Paulo tinha saído da redação para relaxar um pouco, quando ouviu contar da
quase tragédia de Lucas do Rio Verde. Aquilo era uma pauta e tanto, ele
reconheceu na hora, pois, embora não houvesse vítimas fatais (esse ingrediente
que, aos olhos do jornalismo convencional, tornaria o acontecido devidamente
espetacular), o episódio poderia revelar como operam as engrenagens ocultas da
linha produtiva do agronegócio, trazendo riscos, nada desprezíveis, para quem
vive abaixo dos pulverizadores aéreos. Como não havia cadáveres boiando na
correnteza do Rio Verde, o caso teria passado em branco, não fosse a
persistência de Paulo Machado. Sua utilidade é menos a de narrar um desastre
passado e mais a de evitar um desastre futuro.
Este livro
conta, em detalhes, como evoluiu a investigação que ele levou adiante, gerando
matérias em rádio, televisão e internet. Mas o livro vai muito além das
matérias conhecidas. Ao longo destas páginas, a gente se sente acompanhando
outra vez a saga do repórter, de tal modo que a narrativa se constrói no mesmo
ritmo em que os fatos são descobertos pelo seu investigador. O leitor desfruta
de uma sensação rara, que é a de entrar na pele do repórter e desbravar o
acontecido, o que dá à leitura um gosto e uma energia bem particulares. O autor
teve o capricho de transcrever na íntegra as conversas que mantinha com as
fontes, e que não eram todas aproveitadas nas reportagens que iam ao ar. Ele
também reproduz suas anotações, todas, como quem abre o próprio diário ao
leitor, mas faz isso de um modo envolvente, revelando-se suficientemente hábil
na difícil arte de prender a atenção de quem o lê. Como vários trechos de suas
anotações nunca tinham sido revelados, pois não foram aproveitados nos
noticiários, o autor consegue fazer de um caso que foi amplamente noticiado
pela Radiobrás um livro cheio de passagens absolutamente inéditas.

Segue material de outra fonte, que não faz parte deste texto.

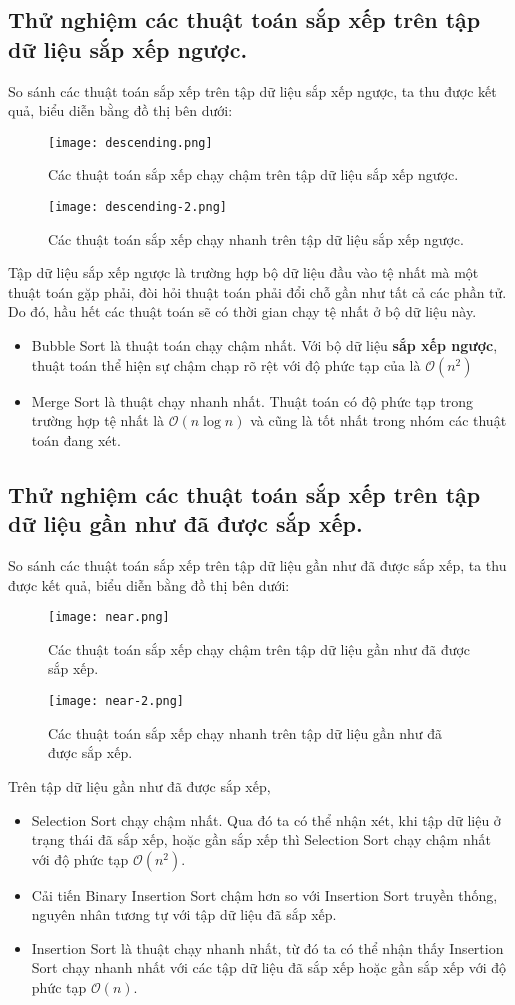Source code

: \documentclass[]{article}
\begin{document}
\subsection{Thử nghiệm các thuật toán sắp xếp trên tập dữ liệu sắp xếp ngược.}
So sánh các thuật toán sắp xếp trên tập dữ liệu sắp xếp ngược, ta thu được kết quả, biểu diễn bằng đồ thị bên dưới:
\begin{figure}[H]
\centering
\texttt{[image: descending.png]}
\caption{Các thuật toán sắp xếp chạy chậm trên tập dữ liệu sắp xếp ngược.}
\end{figure}
\begin{figure}[H]
\centering
\texttt{[image: descending-2.png]}
\caption{Các thuật toán sắp xếp chạy nhanh trên tập dữ liệu sắp xếp ngược.}
\end{figure}
Tập dữ liệu sắp xếp ngược là trường hợp bộ dữ liệu đầu vào tệ nhất mà một thuật toán gặp phải, đòi hỏi thuật toán phải đổi chỗ gần như tất cả các phần tử. Do đó, hầu hết các thuật toán sẽ có thời gian chạy tệ nhất ở bộ dữ liệu này.
\begin{itemize}
\item Bubble Sort là thuật toán chạy chậm nhất. Với bộ dữ liệu \textbf{sắp xếp ngược}, thuật toán thể hiện sự chậm chạp rõ rệt với độ phức tạp của là $\mathcal{O}(n^2)$
\item Merge Sort là thuật chạy nhanh nhất. Thuật toán có độ phức tạp trong trường hợp tệ nhất là $\mathcal{O}(n \log n)$ và cũng là tốt nhất trong nhóm các thuật toán đang xét.
\end{itemize}

\subsection{Thử nghiệm các thuật toán sắp xếp trên tập dữ liệu gần như đã được sắp xếp.}
So sánh các thuật toán sắp xếp trên tập dữ liệu gần như đã được sắp xếp, ta thu được kết quả, biểu diễn bằng đồ thị bên dưới:
\begin{figure}[H]
\centering
\texttt{[image: near.png]}
\caption{Các thuật toán sắp xếp chạy chậm trên tập dữ liệu gần như đã được sắp xếp.}
\end{figure}
\begin{figure}[H]
\centering
\texttt{[image: near-2.png]}
\caption{Các thuật toán sắp xếp chạy nhanh trên tập dữ liệu gần như đã được sắp xếp.}
\end{figure}
Trên tập dữ liệu gần như đã được sắp xếp,
\begin{itemize}
\item Selection Sort chạy chậm nhất. Qua đó ta có thể nhận xét, khi tập dữ liệu ở trạng thái đã sắp xếp, hoặc gần sắp xếp thì Selection Sort chạy chậm nhất với độ phức tạp $\mathcal{O}(n^2)$.
\item Cải tiến Binary Insertion Sort chậm hơn so với Insertion Sort truyền thống, nguyên nhân tương tự với tập dữ liệu đã sắp xếp.
\item Insertion Sort là thuật chạy nhanh nhất, từ đó ta có thể nhận thấy Insertion Sort chạy nhanh nhất với các tập dữ liệu đã sắp xếp hoặc gần sắp xếp với độ phức tạp $\mathcal{O}(n)$.
\end{itemize}
\end{document}
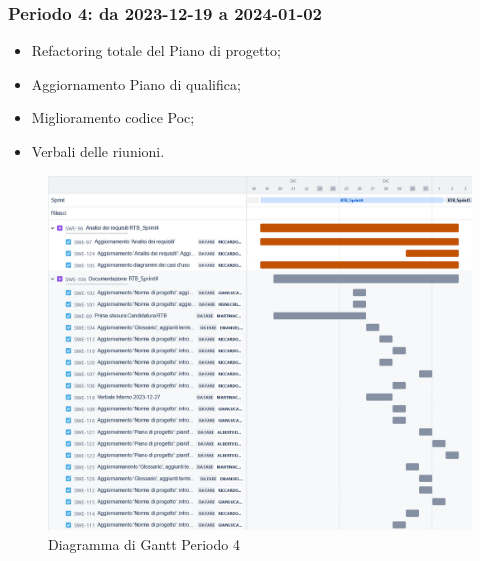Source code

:\documentclass[10pt, a4paper]{article}
\begin{document}
{{{{{{{{\subsubsection{Periodo 4: da 2023-12-19 a 2024-01-02}
\begin{itemize}
    \item Refactoring totale del Piano di progetto;
    \item Aggiornamento Piano di qualifica;
    \item Miglioramento codice Poc;
    \item Verbali delle riunioni.
\end{itemize}
\begin{figure}[H]
    \centering        
    \includegraphics[width=15.5cm]{gantt/ganttPeriodo4.png}
    \caption{Diagramma di Gantt Periodo 4}
\end{figure}

}}}}}}}}
\end{document}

Absolutamente interessantes.
Principalmente
porque graves. Sem demérito nenhum para a pujança do agronegócio no Brasil, o
que não está em questão, este livro põe em relevo o uso indiscriminado de
agrotóxicos nas plantações de larga escala, uma prática que é uma espécie de
submundo do trabalho e da indústria que ainda está por ser descortinado para o
grande público. Neste trabalho, aparecem com crueza o descontrole, a vigilância
relapsa, o abuso. Do mesmo modo, revela-se aqui o modo como a comunidade – ao
menos a comunidade de Lucas do Rio Verde – pode agir e age para conhecer o
problema e para se proteger da ameaça que ele carrega. Este livro não se resume
a uma reles “denúncia”, essa coisa tão banal, muito menos se acomoda no jargão
dos discursos panfletários. Ele reconstitui e narra um fato, buscando os
diversos lados a ele relacionados, além de estudar suas raízes e iluminar suas
conseqüências. Mais que isso, registra o impacto que as próprias reportagens –
principalmente aquelas veiculadas na “Voz do Brasil” – tiveram sobre os debates
e as ações da comunidade em relação ao uso do agrotóxico. “Um avião contorna o
pé de Jatobá” é o que se pode chamar de uma boa história bem contada, com um
diferencial: o epílogo ainda está em aberto, e só será escrito pela interferência
direta dos cidadãos. É, enfim, um livro que interpela a cidadania em muitos
sentidos, mas não cai no partidarismo, no denuncismo, na demagogia.
Assim como um
dessecante conspirou contra a saúde pública na cidade de Lucas do Rio Verde, a
cidade do jornalismo vive sob a espreita peçonhenta de um certo engajamento
(que muitos acreditam ser um engajamento “do bem”) contra a precisão e a
objetividade. Como a neutralidade é impossível, e é mesmo, muitos fazem disso
um salvo-conduto para a ideologização deslavada do noticiário. Acabam por
envenená-lo, desfolhá-lo, matá-lo.
Paulo Machado,
a gente pode verificar isso ao longo destas páginas, luta resolutamente contra
esse tipo de contaminação da notícia. Embora suas simpatias – oriundas de sua
formação, de sua experiência de vida, naturalmente – levem-no a se inclinar
contra os grandes proprietários de terra, contra o agronegócio como filosofia,
é notável como ele se esforça para se livrar dos prejulgamentos. Nos
noticiários que foram ao ar pela Radiobrás, e contra isso nós tínhamos uma
disciplina quase militar, não havia a menor possibilidade de uma predileção
pessoal interferir num título, num enfoque ou mesmo na reprodução de uma fala.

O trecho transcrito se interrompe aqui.